Anyone relying on the mainstream media will find it hard to understand the appeal of Sanders. That's one of many ways that Sanders resembles President Trump. The press doesn't like him; it doesn't even pretend to like him. And the feeling is mutual.

Earlier this month, Sanders accused The Washington Post, owned by Amazon CEO Jeff Bezos, of hostility related to Sanders' views of Amazon. Trump has had similar complaints about the Post, which has been similarly hostile to Trump.

In 2015, I wrote a column calling for a Trump-Sanders ticket, noting that they were both tapping into voter frustration with politics-as-usual.

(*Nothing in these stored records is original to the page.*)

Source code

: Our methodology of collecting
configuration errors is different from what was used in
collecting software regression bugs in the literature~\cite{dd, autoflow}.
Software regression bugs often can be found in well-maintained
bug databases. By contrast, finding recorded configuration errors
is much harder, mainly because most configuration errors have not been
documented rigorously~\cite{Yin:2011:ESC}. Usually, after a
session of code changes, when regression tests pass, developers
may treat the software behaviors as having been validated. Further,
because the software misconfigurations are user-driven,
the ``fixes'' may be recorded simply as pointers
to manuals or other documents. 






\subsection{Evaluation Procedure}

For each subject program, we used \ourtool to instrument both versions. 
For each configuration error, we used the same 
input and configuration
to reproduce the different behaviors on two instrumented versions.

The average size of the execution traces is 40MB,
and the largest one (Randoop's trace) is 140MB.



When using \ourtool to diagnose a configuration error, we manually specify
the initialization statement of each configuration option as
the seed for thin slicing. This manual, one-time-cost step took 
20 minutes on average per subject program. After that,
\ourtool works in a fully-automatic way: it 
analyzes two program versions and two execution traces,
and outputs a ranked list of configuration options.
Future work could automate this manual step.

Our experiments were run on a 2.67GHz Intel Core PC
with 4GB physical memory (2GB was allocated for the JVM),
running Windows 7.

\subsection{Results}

"Both are from the outer boroughs of New York City. Mr. Sanders is from Brooklyn; Mr. Trump, from Queens," I wrote. "Both are children of immigrants. Mr. Sanders' father was born in Poland; Mr. Trump's mother is from Scotland. Neither candidate served in the Vietnam War."

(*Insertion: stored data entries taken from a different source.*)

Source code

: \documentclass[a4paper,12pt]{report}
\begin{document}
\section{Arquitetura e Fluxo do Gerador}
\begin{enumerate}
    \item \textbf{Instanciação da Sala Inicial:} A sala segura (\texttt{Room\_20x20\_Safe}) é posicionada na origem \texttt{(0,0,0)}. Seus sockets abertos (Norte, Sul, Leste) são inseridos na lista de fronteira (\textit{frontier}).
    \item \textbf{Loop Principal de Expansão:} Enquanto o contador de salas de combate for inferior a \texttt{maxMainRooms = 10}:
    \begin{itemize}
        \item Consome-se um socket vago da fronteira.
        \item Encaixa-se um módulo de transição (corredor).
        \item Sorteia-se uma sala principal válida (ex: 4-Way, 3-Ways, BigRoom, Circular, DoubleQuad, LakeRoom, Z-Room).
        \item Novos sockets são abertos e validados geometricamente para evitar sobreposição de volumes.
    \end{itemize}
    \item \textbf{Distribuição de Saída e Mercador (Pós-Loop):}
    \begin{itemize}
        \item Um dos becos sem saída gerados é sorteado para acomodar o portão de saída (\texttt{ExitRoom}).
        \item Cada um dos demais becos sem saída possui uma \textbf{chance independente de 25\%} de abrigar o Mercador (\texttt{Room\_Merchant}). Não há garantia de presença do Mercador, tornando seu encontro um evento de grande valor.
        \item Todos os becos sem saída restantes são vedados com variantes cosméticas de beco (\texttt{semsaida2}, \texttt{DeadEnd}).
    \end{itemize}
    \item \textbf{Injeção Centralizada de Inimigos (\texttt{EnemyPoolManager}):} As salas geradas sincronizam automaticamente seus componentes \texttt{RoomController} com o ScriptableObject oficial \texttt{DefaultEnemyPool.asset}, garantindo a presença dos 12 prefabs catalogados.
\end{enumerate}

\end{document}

On trade and immigration, neither Trump nor Sanders are globalists. Both Trump and Sanders realize that open borders have worked better for MIT and Princeton economists than for low-skilled residents of fading northern manufacturing cities.

Both Trump and Sanders are instinctively antiwar. Sanders would cut military spending more than Trump has, and Sanders would favor a more multilateral approach to diplomacy. But both politicians have made it clear that they opposed the Iraq War and that they don't want to be lured into anything that looks at all like a repeat of that.

One dynamic that works in favor of both Trump and Sanders is that voters discount their extreme stances, figuring that they just represent opening offers that will eventually be watered down in compromises with powerful interest groups and with establishment lawmakers. Both have simple stories to tell about who is to blame for America's problems. Trump blames illegal immigrants, who do not vote. Sanders blames "billionaires," who represent only a tiny fraction of the electorate (though, between Michael Bloomberg and Tom Steyer, they do represent a substantial fraction of the field of Democratic presidential candidates.)

From a policy perspective, Sanders is not at all my cup of tea. His proposed wealth tax is punitive, confiscatory, and probably unconstitutional. His health care plan and his other proposals demonstrate, in my view, naïve and unfounded confidence that centralized big-government programs can solve problems better than decentralized or private-sector initiatives.

But the panic that Sanders engenders in a certain class of New York and Washington types—the sort of people that Hillary Clinton is talking about when she says "Nobody likes him"—is a similar panic to the one those people feel about President Trump. Do I need to feel guilty about admitting that I not-so-secretly enjoy it?

Sure, some of the Sanders voters are holier-than-thou poseurs or outright sexists. Some of them are just naïve or ignorant, too young to have lived through the Cold War against the Union of Soviet Socialist Republics. But plenty of Sanders voters, too, are legitimately fed up. The free-trade, easy money policies of the George W. Bush and Obama administrations didn't work for them. They feel insecure because of immigration, the opioid epidemic, the mental health crisis, the erosion of social capital, the decline of organized religion, and the concentration of economic growth in Silicon Valley, Boston, Northern Virginia, and Seattle rather than the rest of the country. It's a protest vote, a cry of frustration with the status quo. It's an "I've had enough and I'm not going to take it anymore" vote.

Sanders is a more credible voice of that message than is wealthy Harvard law school professor Sen. Elizabeth Warren (D–Mass.), or Obama's vice president Joe Biden, or Rhodes Scholar Pete Buttigieg, or billionaire businessman Bloomberg. Whether he's a more credible voice of it than Trump himself—or whether the feeling even accurately represents the sentiments of most Americans in a moment of relative peace and prosperity—is something that we may yet discover in a general election campaign.